I don’t know why this is limited to foods, as opposed to any material goods. Of course it is reminiscent of Edward Bellamy’s Looking Backward (written in 1887):
“I suppose so,” said Edith, “but of course we have never known any other way. But, Mr. West, you must not fail to ask father to take you to the central warehouse some day, where they receive the orders from the different sample houses all over the city and parcel out and send the goods to their destinations. He took me there not long ago, and it was a wonderful sight. The system is certainly perfect; for example, over yonder in that sort of cage is the dispatching clerk. The orders, as they are taken by the different departments in the store, are sent by transmitters to him. His assistants sort them and enclose each class in a carrier-box by itself.

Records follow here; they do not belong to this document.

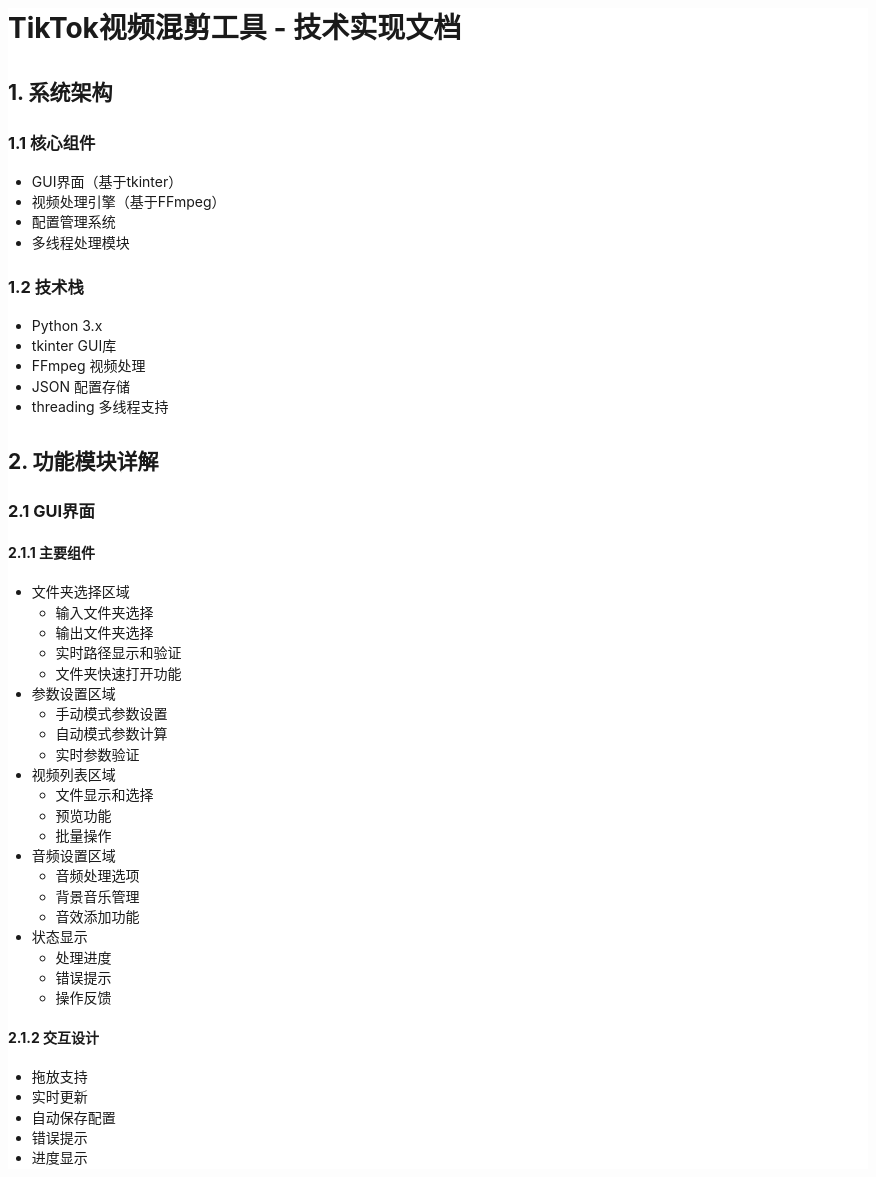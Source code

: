 # TikTok视频混剪工具 - 技术实现文档

## 1. 系统架构

### 1.1 核心组件
- GUI界面（基于tkinter）
- 视频处理引擎（基于FFmpeg）
- 配置管理系统
- 多线程处理模块

### 1.2 技术栈
- Python 3.x
- tkinter GUI库
- FFmpeg 视频处理
- JSON 配置存储
- threading 多线程支持

## 2. 功能模块详解

### 2.1 GUI界面
#### 2.1.1 主要组件
- 文件夹选择区域
  - 输入文件夹选择
  - 输出文件夹选择
  - 实时路径显示和验证
  - 文件夹快速打开功能
- 参数设置区域
  - 手动模式参数设置
  - 自动模式参数计算
  - 实时参数验证
- 视频列表区域
  - 文件显示和选择
  - 预览功能
  - 批量操作
- 音频设置区域
  - 音频处理选项
  - 背景音乐管理
  - 音效添加功能
- 状态显示
  - 处理进度
  - 错误提示
  - 操作反馈

#### 2.1.2 交互设计
- 拖放支持
- 实时更新
- 自动保存配置
- 错误提示
- 进度显示
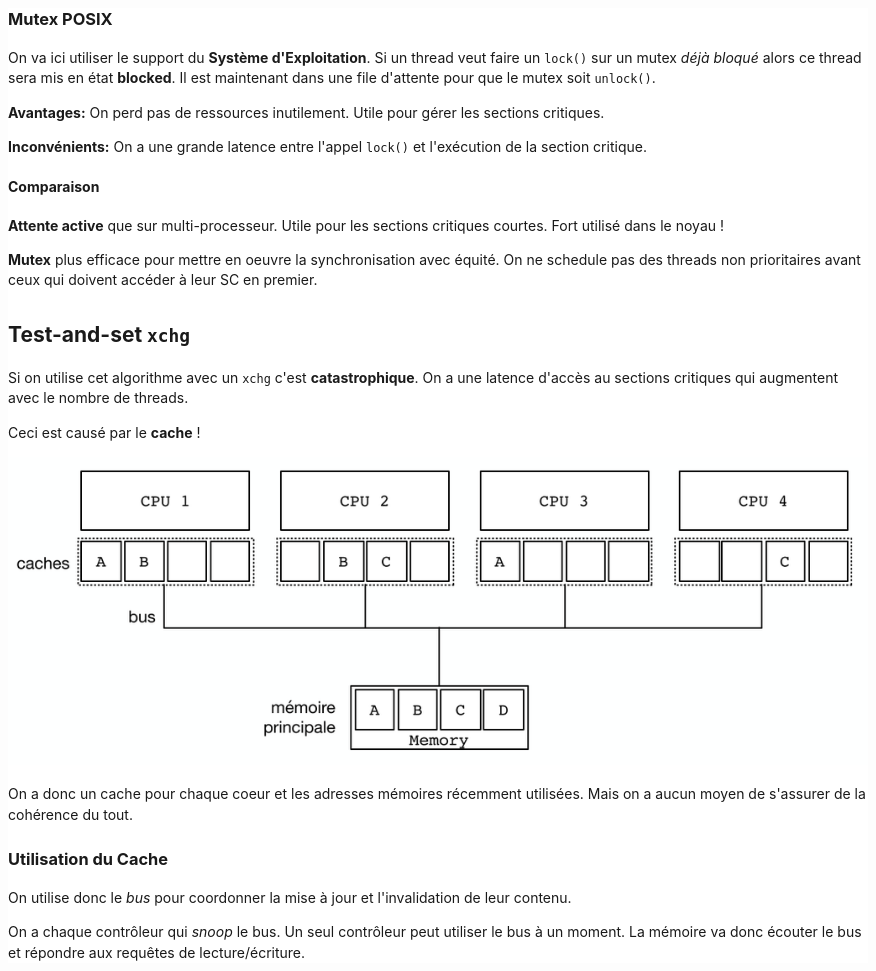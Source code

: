 
### Mutex POSIX

On va ici utiliser le support du **Système d'Exploitation**. Si un thread veut faire un `lock()` sur un mutex *déjà bloqué* alors ce thread sera mis en état **blocked**. Il est maintenant dans une file d'attente pour que le mutex soit `unlock()`.

**Avantages:** On perd pas de ressources inutilement. Utile pour gérer les sections critiques.

**Inconvénients:** On a une grande latence entre l'appel `lock()` et l'exécution de la section critique.

#### Comparaison

**Attente active** que sur multi-processeur. Utile pour les sections critiques courtes. Fort utilisé dans le noyau !

**Mutex** plus efficace pour mettre en oeuvre la synchronisation avec équité. On ne schedule pas des threads non prioritaires avant ceux qui doivent accéder à leur SC en premier.

## Test-and-set `xchg`

Si on utilise cet algorithme avec un `xchg` c'est **catastrophique**. On a une latence d'accès au sections critiques qui augmentent avec le nombre de threads.

Ceci est causé par le **cache** !

![Alt text](image-28-1.png)

On a donc un cache pour chaque coeur et les adresses mémoires récemment utilisées. Mais on a aucun moyen de s'assurer de la cohérence du tout.

### Utilisation du Cache

On utilise donc le *bus* pour coordonner la mise à jour et l'invalidation de leur contenu. 

On a chaque contrôleur qui *snoop* le bus. Un seul contrôleur peut utiliser le bus à un moment. La mémoire va donc écouter le bus et répondre aux requêtes de lecture/écriture.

The dispatching clerk has a dozen pneumatic transmitters before him answering to the general classes of goods, each communicating with the corresponding department at the warehouse. He drops the box of orders into the tube it calls for, and in a few moments later it drops on the proper desk in the warehouse, together with all the orders of the same sort from the other sample stores. The orders are read over, recorded, and sent to be filled, like lightning. The filling I thought the most interesting part. Bales of cloth are placed on spindles and turned by machinery, and the cutter, who also has a machine, works right through one bale after another till exhausted, when another man takes his place; and it is the same with those who fill the orders in any other staple. The packages are then delivered by larger tubes to the city districts, and thence distributed to the houses. You may understand how quickly it is all done when I tell you that my order will probably be at home sooner than I could have carried it from here.” Edward Bellamy (1887) Looking Backward: 2000-1887 (chapter 10, p.106)
I wrote a bit about Automated Freight Systems in
Published as: Zou, Xi and David Levinson (2005) Financing and Deploying Automated Freight Systems in The Future of Automated Freight Transport: Concepts, Design and Implementation. (ed. Rob Konings, Peter Nijkamp, Hugo Peimus) Edward Elgar pp. 227-242.
For the record, I am not a locovore.